A boring AWS architecture for a not-boring AI product
The reference architecture I've used to ship three production AI systems. ECS, Lambda, SQS — nothing fancy, and that's the point.
Every six months a new “AI-native” infrastructure stack gets pitched. Vector-only databases. Inference platforms. AI orchestration runtimes. They’re interesting. I don’t use them.

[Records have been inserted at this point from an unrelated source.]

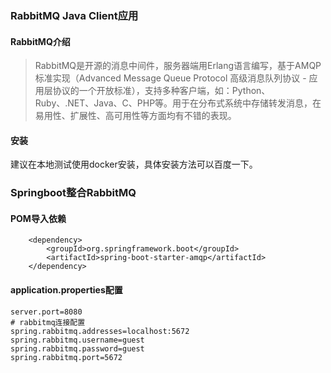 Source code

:### RabbitMQ Java Client应用

#### RabbitMQ介绍
>RabbitMQ是开源的消息中间件，服务器端用Erlang语言编写，基于AMQP标准实现（Advanced Message Queue Protocol 高级消息队列协议 - 应用层协议的一个开放标准），支持多种客户端，如：Python、Ruby、.NET、Java、C、PHP等。用于在分布式系统中存储转发消息，在易用性、扩展性、高可用性等方面均有不错的表现。

#### 安装
建议在本地测试使用docker安装，具体安装方法可以百度一下。
  

### Springboot整合RabbitMQ
#### POM导入依赖
```
	<dependency>
	    <groupId>org.springframework.boot</groupId>
	    <artifactId>spring-boot-starter-amqp</artifactId>
	</dependency>
```

#### application.properties配置
```
server.port=8080
# rabbitmq连接配置
spring.rabbitmq.addresses=localhost:5672
spring.rabbitmq.username=guest
spring.rabbitmq.password=guest
spring.rabbitmq.port=5672
```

The architecture I use to ship production AI systems is the same architecture I’d ship a CRUD app on, with two adjustments. Three systems, three different industries, all running on it.
The shape
- API Gateway → Lambda for synchronous calls. The agent endpoint, the chat endpoint, the suggest endpoint. Lambda handles the LLM client SDK calls and returns within a few hundred ms.
- SQS → Lambda for async work. Embedding generation, document re-indexing, batch summaries. Anything that takes more than a couple of seconds gets queued.
- ECS Fargate for long-running stateful workloads. Document processors that hold a model in memory, scrapers, anything that doesn’t fit Lambda’s 15-minute envelope.
- RDS Postgres for transactional data, including embeddings via
pgvector. I have not yet hit a use case where a dedicated vector DB beatpgvectoron a real workload — and the operational cost of a second database is real. - S3 for documents, source files, and cold storage of generated artifacts.
- CloudWatch + structured logs for observability. No exotic tracing yet.
The two AI-specific adjustments:
- Token usage and latency are first-class metrics. Every LLM call gets logged with model, input tokens, output tokens, latency, and a request ID. CloudWatch Insights queries answer “what’s my P95 cost per conversation?” in five seconds.
- Embedding pipelines run on SQS with deliberate concurrency caps. Embedding APIs rate-limit aggressively. A naive Lambda fan-out will get you throttled and cost you a retry storm. Cap concurrency at the queue level.
Why not the cool stack
The cool stack is built around the assumption that AI workloads are fundamentally different from other workloads. They aren’t. They’re CRUD apps with a slow third-party dependency.
You already know how to build CRUD apps that handle slow third-party dependencies. Reuse that knowledge. The novel parts of an AI system are in the prompts, the tools, the chunking — not in the infra under it.
When to add complexity
Three signals I watch for before reaching for something more exotic:
- Cold-start latency on the first message of a conversation matters and Lambda init is hurting. Move that endpoint to ECS or use Lambda SnapStart.
- Vector search latency is dominating the response. Profile first — usually it isn’t, even at a few million rows on
pgvector. - Embedding throughput is bottlenecked. This is the only one where I’ve reached for managed services. Bedrock or a dedicated embedding API beats running your own.
Until those signals appear, the boring architecture wins.